→ What to produce
Read the listing below and copy out each line where the word "html" occurs.

→ Records provided
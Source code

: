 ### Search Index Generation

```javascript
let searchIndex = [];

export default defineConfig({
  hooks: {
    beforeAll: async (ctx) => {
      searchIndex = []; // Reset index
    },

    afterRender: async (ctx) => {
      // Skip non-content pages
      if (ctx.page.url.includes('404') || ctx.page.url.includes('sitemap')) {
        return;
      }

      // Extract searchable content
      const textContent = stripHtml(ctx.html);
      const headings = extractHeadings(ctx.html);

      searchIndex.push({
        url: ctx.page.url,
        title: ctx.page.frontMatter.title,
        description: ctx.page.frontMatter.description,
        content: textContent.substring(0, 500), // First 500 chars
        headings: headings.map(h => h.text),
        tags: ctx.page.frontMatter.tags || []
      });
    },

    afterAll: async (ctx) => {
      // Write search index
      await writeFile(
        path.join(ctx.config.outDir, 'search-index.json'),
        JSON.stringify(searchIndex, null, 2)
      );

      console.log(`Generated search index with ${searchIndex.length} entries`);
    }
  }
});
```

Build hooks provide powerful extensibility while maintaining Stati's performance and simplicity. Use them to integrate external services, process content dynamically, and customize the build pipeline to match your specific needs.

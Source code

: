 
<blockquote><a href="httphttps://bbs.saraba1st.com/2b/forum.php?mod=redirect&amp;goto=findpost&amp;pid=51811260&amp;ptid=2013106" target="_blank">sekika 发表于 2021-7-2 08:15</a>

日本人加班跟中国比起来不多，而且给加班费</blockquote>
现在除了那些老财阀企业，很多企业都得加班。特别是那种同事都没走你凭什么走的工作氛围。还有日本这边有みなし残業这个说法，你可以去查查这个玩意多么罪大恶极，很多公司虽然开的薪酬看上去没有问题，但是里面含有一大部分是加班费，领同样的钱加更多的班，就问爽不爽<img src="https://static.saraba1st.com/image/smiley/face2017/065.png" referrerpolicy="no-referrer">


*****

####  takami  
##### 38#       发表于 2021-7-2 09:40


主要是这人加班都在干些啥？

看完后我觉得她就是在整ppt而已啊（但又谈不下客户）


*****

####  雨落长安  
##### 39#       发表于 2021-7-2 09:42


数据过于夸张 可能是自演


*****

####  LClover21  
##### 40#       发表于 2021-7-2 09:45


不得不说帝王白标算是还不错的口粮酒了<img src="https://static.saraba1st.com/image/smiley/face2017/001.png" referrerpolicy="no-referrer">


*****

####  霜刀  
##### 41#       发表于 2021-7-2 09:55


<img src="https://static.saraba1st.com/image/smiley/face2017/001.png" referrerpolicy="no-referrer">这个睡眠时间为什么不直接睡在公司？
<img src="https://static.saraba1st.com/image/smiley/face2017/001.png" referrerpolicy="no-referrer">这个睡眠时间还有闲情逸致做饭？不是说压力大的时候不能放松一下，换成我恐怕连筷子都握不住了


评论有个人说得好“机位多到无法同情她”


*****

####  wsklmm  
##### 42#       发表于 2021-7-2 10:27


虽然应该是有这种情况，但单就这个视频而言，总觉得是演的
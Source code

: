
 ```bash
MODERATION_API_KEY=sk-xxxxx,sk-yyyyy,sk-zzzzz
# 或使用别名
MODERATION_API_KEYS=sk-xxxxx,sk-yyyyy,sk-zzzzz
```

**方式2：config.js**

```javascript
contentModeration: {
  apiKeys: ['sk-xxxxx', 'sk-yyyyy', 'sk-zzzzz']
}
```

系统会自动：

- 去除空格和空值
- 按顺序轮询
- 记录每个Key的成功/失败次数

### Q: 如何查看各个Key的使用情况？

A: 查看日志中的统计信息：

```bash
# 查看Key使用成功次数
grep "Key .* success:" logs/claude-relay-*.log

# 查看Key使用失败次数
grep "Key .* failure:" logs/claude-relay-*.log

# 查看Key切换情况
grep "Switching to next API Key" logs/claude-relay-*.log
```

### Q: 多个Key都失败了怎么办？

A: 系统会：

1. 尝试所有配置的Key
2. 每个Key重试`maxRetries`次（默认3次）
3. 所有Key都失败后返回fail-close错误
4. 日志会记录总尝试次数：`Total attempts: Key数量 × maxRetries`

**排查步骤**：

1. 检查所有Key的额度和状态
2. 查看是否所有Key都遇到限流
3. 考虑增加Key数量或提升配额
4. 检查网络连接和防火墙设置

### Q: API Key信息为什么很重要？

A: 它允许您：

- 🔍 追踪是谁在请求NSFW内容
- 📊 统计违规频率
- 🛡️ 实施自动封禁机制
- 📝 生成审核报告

→ Exercise response
      const textContent = stripHtml(ctx.html);
      const headings = extractHeadings(ctx.html);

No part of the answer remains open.